What is poetry to you? 

Escott: “I think the biggest thing that I love about poetry is that we all write according to our own identity, so when someone reads their work, you’re getting them – honest and true. It’s like a singing voice. Yeah, you might have some inflections that match other people’s, but it’s so unique to you.” 

What made you interested in poetry? 

Escott: “Poetry has always been something that came very easily to me. I remember my first poem in the 4th grade: There once was a snail who was eating your mail. He climbed on your back, said it was a snack. From then on, he only ate nails.” The teacher was all about it. She put it on the bulletin board. 

I didn’t stick with [poetry], but when I got back in college, especially in my undergrad, it became a way of releasing feelings, even if I didn’t get to share it with someone else. Slowly, but surely it grew, and I realized that sharing that poetry helped too. Poetry became an outlet for me, a very healthy one at that. From there, the love for it grew.”

What inspires you? 

Escott: “I write about everything – how I feel, black women, political events that have been going on. Right now, I’ve been really big on black women. I’m working on a book called, “Who Gives a Black Girl Permission…” 

I’m [also] working on a poem now titled, “I Don’t Sing America,” and the last line says, “I don’t sing America, but I want to. But every time I open my mouth to sing, someone changes the melody.” It’s this whole thing where I would love to be proud of my country, but my country isn’t proud of me. 

Pieces like that, pieces that evoke emotions. Life overall inspires me to write. Things that I see, the different things that I go through. If it makes me happy, I can write about it. If it makes me sad, I’m definitely going to write about it.”

How do you pick out the poems you want to perform?

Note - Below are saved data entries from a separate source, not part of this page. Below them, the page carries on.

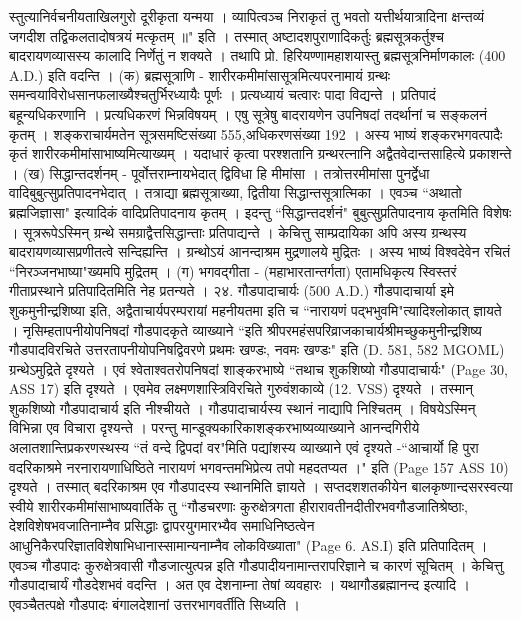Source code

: स्तुत्यानिर्वचनीयताखिलगुरो दूरीकृता यन्मया ।
व्यापित्वञ्च निराकृतं तु भवतो यत्तीर्थयात्रादिना
क्षन्तव्यं जगदीश तद्विकलतादोषत्रयं मत्कृतम् ॥" इति ।
तस्मात् अष्टादशपुराणादिकर्तुः ब्रह्मसूत्रकर्तुश्च बादरायणव्यासस्य कालादि निर्णेतुं न शक्यते । तथापि प्रो. हिरियण्णामहाशयास्तु ब्रह्मसूत्रनिर्माणकालः (400 A.D.) इति वदन्ति ।
(क) ब्रह्मसूत्राणि - शारीरकमीमांसासूत्रमित्यपरनामायं ग्रन्थः समन्वयाविरोधसानफलाख्यैश्चतुर्भिरध्यायैः पूर्णः । प्रत्यध्यायं चत्वारः पादा विद्यन्ते । प्रतिपादं बहून्यधिकरणानि । प्रत्यधिकरणं भिन्नविषयम् । एषु सूत्रेषु बादरायणेन उपनिषदां तदर्थानां च सङ्कलनं कृतम् । शङ्कराचार्यमतेन सूत्रसमष्टिसंख्या 555,अधिकरणसंख्या 192 । अस्य भाष्यं शङ्करभगवत्पादैः कृतं शारीरकमीमांसाभाष्यमित्याख्यम् । यदाधारं कृत्वा परश्शतानि ग्रन्थरत्नानि अद्वैतवेदान्तसाहित्ये प्रकाशन्ते ।
(ख) सिद्धान्तदर्शनम् - पूर्वोत्तराम्नायभेदात् द्विविधा हि मीमांसा । तत्रोत्तरमीमांसा पुनर्द्वेधा वादिबुबुत्सुप्रतिपादनभेदात् । तत्राद्या ब्रह्मसूत्राख्या, द्वितीया सिद्धान्तसूत्रात्मिका । एवञ्च ``अथातो ब्रह्मजिज्ञासा" इत्यादिकं वादिप्रतिपादनाय कृतम् । इदन्तु ``सिद्धान्तदर्शनं" बुबुत्सुप्रतिपादनाय कृतमिति विशेषः । सूत्ररूपेऽस्मिन् ग्रन्थे समग्राद्वैत्तसिद्धान्ताः प्रतिपाद्यन्ते । केचित्तु साम्प्रदायिका अपि अस्य ग्रन्थस्य बादरायणव्यासप्रणीतत्वे सन्दिह्यन्ति । ग्रन्थोऽयं आनन्दाश्रम मुद्रणालये मुद्रितः । अस्य भाष्यं विश्वदेवेन रचितं ``निरञ्जनभाष्या"ख्यमपि मुद्रितम् ।
(ग) भगवद्गीता - (महाभारतान्तर्गता) एतामधिकृत्य स्विस्तरं गीताप्रस्थाने प्रतिपादितमिति नेह प्रतन्यते ।
२४. गौडपादाचार्यः (500 A.D.)
गौडपादाचार्या इमे शुकमुनीन्द्रशिष्या इति, अद्वैताचार्यपरम्परायां महनीयतमा इति च ``नारायणं पद्भभुवमि"त्यादिश्लोकात् ज्ञायते । नृसिम्हतापनीयोपनिषदां गौडपादकृते व्याख्याने ``इति श्रीपरमहंसपरिव्राजकाचार्यश्रीमच्छुकमुनीन्द्रशिष्य गौडपादविरचिते उत्तरतापनीयोपनिषद्विवरणे प्रथमः खण्डः, नवमः खण्डः" इति (D. 581, 582 MGOML) ग्रन्थेऽमुद्रिते दृश्यते । एवं श्वेताश्वतरोपनिषदां शाङ्करभाष्ये ``तथाच शुकशिष्यो गौडपादाचार्यः" (Page 30, ASS 17) इति दृश्यते । एवमेव लक्ष्मणशास्त्रिविरचिते गुरुवंशकाव्ये (12. VSS) दृश्यते । तस्मान् शुकशिष्यो गौडपादाचार्य इति नीश्चीयते ।
गौडपादाचार्यस्य स्थानं नाद्यापि निश्चितम् । विषयेऽस्मिन् विभिन्ना एव विचारा दृश्यन्ते । परन्तु मान्डूक्यकारिकाशङ्करभाष्यव्याख्याने आनन्दगिरीये अलातशान्तिप्रकरणस्थस्य ``तं वन्दे द्विपदां वर"मिति पद्यांशस्य व्याख्याने एवं दृश्यते -``आचार्यो हि पुरा वदरिकाश्रमे नरनारायणाधिष्ठिते नारायणं भगवन्तमभिप्रेत्य तपो महदतप्यत ।" इति (Page 157 ASS 10) दृश्यते । तस्मात् बदरिकाश्रम एव गौडपादस्य स्थानमिति ज्ञायते । सप्तदशशतकीयेन बालकृष्णान्दसरस्वत्या स्वीये शारीरकमीमांसाभाष्यवार्तिके तु ``गौडचरणाः कुरुक्षेत्रगता हीरारावतीनदीतीरभवगौडजातिश्रेष्ठाः, देशविशेषभवजातिनाम्नैव प्रसिद्धाः द्वापरयुगमारभ्यैव समाधिनिष्ठत्वेन आधुनिकैरपरिज्ञातविशेषाभिधानास्सामान्यनाम्नैव लोकविख्याता" (Page 6. AS.I) इति प्रतिपादितम् । एवञ्च गौडपादः कुरुक्षेत्रवासी गौडजात्युत्पन्न इति गौडपादीयनामान्तरापरिज्ञाने च कारणं सूचितम् । केचित्तु गौडपादाचार्यं गौडदेशभवं वदन्ति । अत एव देशनाम्ना तेषां व्यवहारः । यथागौडब्रह्मानन्द इत्यादि । एवञ्चैतत्पक्षे गौडपादः बंगालदेशानां उत्तरभागवर्तीति सिध्यति ।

Escott: “It’s hard. Sometimes, I have to do a process of elimination. What am I feeling the most right now? Or, who is my audience? For instance, with my poem, “Dear You,” we were doing a show that was all about not being alone and being in it together so that poem fit because a lot of times with depression, anxiety and suicidal thoughts, we can do this thing where we think that it’s just us. So, to hear someone else say, “Hey, me too,” kind of opens that window of relief because for some reason, I don’t know what it is about humans, but we feel better to know that it’s not just bad for us. I don’t know if that’s just misery loves company or what but it’s like a “Oh, you’re broken too? So, I’m not crazy.” You find someone you can unite with. That’s why I chose that poem, but when I did a show for I2E2, it was all about the struggles that women go through. It’s all about “who my audience is. What am I trying to say? How do I want to say it?” that determines the pieces I pick. If I can’t, I’ll have a friend step in.”

Why is it important to have in the Shoals Area?

“I’ve always wanted to be a part of a poetry group, but I could never find one. Just being in the Shoals and the things I’ve seen in the past, made me feel like this is a good area to start one up in. The Shoals area is really committed to the arts so just the mention of it has everyone excited. I’m excited to help it grow.”